Alright, so i'm going to write a exercise plan for a middle aged man, average strength.
First exercise: Front Squat Rep range 8-12 Weight: 75% 1RM
First thing to do is determine whether or not you have a spotter. If you do not, then proceed to put on the spotter—bulky metal bars that get placed squat deep. Once at squat rack/smith machine, or power cage, take the J-cups—two pieces of metal that hold the barbell onto the rack, and lower them to around shoulder height. From there, with no weight, place both hands onto the barbell. There should be several flush feeling cylindrical rings on the barbell, that's where you place your index fingers.
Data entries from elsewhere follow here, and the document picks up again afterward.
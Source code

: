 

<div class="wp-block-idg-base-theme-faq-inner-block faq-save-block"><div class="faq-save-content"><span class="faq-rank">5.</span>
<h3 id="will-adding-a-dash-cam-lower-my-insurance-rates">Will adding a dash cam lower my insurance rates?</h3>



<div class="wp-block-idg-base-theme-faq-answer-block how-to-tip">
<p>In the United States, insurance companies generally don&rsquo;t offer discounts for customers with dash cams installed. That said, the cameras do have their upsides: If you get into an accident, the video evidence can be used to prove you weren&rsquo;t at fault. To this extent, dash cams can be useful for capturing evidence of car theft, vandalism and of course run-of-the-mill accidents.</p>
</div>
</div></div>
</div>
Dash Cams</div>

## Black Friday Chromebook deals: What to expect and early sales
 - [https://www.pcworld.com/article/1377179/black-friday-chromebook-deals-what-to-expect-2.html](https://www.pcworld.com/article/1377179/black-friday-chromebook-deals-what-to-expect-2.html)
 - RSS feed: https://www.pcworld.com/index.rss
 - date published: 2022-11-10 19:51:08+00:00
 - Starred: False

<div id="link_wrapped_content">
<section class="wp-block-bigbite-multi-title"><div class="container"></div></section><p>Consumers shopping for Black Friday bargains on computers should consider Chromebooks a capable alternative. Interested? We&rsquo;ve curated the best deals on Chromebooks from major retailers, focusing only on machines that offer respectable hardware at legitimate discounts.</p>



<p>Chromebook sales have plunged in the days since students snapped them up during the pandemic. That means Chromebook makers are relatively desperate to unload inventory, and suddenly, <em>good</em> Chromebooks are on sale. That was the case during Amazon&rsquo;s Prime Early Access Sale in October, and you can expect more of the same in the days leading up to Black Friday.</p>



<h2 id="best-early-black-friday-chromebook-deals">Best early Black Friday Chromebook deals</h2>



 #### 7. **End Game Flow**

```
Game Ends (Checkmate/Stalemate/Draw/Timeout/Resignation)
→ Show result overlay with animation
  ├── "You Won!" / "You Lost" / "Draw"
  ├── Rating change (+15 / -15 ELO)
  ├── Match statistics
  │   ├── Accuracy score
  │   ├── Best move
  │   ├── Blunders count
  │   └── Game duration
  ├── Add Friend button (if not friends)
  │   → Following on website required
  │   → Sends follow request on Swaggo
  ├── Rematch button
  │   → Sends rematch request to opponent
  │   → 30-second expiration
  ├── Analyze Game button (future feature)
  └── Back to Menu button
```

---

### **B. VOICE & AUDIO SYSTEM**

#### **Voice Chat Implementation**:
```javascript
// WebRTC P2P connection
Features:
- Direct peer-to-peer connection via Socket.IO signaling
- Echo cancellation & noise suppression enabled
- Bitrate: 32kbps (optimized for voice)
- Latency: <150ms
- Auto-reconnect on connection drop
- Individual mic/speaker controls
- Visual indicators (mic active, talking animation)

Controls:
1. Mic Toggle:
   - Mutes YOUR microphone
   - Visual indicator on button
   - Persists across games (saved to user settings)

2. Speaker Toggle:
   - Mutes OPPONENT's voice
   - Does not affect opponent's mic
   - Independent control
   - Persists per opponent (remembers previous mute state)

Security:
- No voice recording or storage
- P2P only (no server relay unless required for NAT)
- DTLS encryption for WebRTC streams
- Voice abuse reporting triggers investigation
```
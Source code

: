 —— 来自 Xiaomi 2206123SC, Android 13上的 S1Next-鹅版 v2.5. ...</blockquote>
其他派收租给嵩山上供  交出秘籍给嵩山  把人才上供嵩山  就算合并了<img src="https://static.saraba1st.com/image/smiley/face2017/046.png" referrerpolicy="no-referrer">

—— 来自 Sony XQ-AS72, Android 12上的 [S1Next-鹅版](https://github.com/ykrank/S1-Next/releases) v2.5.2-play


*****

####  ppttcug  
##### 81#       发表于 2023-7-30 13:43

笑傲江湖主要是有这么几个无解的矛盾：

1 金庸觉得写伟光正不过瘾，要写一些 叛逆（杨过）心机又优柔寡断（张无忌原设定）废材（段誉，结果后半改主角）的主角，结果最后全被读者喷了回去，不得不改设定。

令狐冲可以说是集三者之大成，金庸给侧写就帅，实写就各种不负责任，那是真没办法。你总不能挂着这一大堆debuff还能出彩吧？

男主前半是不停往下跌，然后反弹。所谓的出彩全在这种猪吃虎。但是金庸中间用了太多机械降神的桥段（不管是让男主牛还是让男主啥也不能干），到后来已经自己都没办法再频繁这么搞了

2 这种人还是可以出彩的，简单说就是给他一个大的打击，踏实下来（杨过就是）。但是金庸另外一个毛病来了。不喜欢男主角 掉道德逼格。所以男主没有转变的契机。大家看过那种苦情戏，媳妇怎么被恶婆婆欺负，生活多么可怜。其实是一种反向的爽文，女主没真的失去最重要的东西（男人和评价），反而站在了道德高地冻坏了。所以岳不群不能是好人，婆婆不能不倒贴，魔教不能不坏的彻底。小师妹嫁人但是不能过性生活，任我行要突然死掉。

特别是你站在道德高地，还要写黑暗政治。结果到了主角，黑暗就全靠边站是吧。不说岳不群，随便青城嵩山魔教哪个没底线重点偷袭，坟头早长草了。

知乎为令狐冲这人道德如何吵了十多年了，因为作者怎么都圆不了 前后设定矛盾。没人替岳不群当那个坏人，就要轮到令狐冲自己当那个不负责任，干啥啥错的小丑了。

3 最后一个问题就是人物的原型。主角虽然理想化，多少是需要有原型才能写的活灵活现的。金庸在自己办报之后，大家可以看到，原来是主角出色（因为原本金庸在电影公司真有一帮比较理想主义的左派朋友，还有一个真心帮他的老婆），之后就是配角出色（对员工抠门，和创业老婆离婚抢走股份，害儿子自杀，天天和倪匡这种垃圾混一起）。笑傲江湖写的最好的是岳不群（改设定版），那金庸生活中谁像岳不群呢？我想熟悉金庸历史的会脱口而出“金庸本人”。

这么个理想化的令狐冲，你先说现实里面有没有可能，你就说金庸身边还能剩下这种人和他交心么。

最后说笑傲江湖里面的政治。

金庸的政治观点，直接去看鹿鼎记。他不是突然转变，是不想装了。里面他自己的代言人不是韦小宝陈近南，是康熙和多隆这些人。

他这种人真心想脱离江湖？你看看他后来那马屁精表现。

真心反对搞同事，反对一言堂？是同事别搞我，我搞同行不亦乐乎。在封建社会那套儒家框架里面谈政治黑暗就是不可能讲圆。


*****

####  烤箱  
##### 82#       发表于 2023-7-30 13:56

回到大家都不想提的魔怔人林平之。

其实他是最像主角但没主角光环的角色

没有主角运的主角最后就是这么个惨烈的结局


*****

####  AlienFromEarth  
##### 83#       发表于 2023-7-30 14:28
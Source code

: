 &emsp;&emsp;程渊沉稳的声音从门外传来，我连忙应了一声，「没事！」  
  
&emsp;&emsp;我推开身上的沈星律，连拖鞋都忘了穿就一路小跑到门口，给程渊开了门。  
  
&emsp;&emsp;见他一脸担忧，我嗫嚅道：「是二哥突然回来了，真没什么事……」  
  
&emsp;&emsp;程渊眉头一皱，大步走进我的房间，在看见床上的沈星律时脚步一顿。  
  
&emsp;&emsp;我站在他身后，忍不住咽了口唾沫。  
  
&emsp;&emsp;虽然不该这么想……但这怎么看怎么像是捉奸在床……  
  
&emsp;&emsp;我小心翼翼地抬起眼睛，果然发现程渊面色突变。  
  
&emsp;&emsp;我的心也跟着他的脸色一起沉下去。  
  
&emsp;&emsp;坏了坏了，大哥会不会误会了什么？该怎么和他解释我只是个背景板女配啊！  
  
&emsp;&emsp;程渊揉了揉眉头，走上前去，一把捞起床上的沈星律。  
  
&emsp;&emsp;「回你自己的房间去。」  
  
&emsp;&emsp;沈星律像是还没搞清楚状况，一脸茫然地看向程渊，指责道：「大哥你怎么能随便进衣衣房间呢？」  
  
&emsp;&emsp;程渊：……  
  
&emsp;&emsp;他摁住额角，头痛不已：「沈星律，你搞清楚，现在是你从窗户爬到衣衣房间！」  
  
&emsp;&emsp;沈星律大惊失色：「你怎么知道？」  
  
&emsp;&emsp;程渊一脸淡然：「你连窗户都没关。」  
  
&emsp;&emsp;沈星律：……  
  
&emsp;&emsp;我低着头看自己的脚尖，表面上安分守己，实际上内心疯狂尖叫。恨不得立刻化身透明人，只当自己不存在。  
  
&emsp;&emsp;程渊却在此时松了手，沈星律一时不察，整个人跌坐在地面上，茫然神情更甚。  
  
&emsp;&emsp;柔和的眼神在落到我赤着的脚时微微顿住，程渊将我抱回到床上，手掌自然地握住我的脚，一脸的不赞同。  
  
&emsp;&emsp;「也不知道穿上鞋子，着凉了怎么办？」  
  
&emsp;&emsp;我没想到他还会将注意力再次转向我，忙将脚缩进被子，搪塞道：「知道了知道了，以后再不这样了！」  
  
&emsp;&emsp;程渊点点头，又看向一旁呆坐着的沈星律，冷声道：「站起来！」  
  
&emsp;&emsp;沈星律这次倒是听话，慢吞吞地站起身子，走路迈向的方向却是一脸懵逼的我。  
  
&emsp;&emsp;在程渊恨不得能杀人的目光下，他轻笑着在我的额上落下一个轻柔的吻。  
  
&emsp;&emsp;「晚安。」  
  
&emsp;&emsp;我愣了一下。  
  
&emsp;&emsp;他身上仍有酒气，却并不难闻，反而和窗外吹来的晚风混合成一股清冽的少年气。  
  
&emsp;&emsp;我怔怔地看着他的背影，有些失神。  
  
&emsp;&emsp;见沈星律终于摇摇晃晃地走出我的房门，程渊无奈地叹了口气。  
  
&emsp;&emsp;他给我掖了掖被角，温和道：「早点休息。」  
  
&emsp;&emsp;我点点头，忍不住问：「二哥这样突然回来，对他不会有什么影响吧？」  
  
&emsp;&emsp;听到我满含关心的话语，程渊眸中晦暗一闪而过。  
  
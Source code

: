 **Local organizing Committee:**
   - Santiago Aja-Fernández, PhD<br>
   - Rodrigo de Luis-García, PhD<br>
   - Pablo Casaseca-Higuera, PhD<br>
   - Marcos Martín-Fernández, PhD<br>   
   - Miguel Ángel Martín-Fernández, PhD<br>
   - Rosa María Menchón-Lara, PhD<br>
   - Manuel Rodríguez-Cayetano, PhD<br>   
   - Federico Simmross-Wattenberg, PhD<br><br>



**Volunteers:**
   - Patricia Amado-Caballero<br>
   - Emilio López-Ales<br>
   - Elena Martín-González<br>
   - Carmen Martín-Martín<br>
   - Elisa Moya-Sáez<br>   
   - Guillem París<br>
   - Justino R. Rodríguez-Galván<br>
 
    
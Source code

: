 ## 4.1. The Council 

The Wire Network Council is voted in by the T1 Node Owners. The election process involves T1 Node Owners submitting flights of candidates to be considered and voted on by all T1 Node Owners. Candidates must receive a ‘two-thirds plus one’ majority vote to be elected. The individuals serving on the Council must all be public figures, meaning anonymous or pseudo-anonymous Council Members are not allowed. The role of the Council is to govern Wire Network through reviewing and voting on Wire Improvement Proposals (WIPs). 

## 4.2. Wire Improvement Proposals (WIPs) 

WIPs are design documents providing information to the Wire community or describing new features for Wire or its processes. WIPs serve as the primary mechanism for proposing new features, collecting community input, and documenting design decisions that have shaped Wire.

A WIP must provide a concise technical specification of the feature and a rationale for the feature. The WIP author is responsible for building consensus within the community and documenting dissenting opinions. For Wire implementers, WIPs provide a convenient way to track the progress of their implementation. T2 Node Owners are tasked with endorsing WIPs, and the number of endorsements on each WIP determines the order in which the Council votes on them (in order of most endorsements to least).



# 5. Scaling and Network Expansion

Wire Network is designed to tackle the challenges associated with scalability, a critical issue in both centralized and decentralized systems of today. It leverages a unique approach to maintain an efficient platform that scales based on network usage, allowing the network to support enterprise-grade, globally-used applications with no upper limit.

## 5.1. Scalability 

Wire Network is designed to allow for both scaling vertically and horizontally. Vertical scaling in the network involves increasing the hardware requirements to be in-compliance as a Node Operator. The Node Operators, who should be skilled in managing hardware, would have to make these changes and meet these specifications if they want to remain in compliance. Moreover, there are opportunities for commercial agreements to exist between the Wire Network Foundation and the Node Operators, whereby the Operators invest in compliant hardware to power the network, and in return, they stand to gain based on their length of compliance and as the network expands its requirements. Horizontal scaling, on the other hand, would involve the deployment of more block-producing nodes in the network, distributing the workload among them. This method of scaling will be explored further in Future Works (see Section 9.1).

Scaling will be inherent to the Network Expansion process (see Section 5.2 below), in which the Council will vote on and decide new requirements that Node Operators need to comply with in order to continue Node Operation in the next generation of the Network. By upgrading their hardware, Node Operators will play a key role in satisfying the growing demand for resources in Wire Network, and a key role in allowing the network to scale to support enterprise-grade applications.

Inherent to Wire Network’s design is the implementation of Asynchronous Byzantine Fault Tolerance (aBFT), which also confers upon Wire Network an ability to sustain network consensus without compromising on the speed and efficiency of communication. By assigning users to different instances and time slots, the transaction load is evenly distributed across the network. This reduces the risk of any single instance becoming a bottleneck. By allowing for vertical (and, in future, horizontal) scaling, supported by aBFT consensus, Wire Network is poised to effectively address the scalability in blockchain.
There are two ways to hold the bar at this point. First, you can step up with your shoulders and chest touching the bar. Then by mearly touching the previously stated rings with your fingertips, bring your elbows up and forward. This should now elevate the bar so it sits nicely on your inner deltoid/clavicle area. The second option is to step up to the barbell with hands sticking out in front of you. While under the barbell, take your hands and cross them with palms facing in. Proceed to place your fingers on-top of the bar. After choosing your preferred squat method, still with no weight, pick up the barbell and take a step back. From here you want to warm up by performing perfect form slow squats.
With more words I could better elaborate, hope I can help.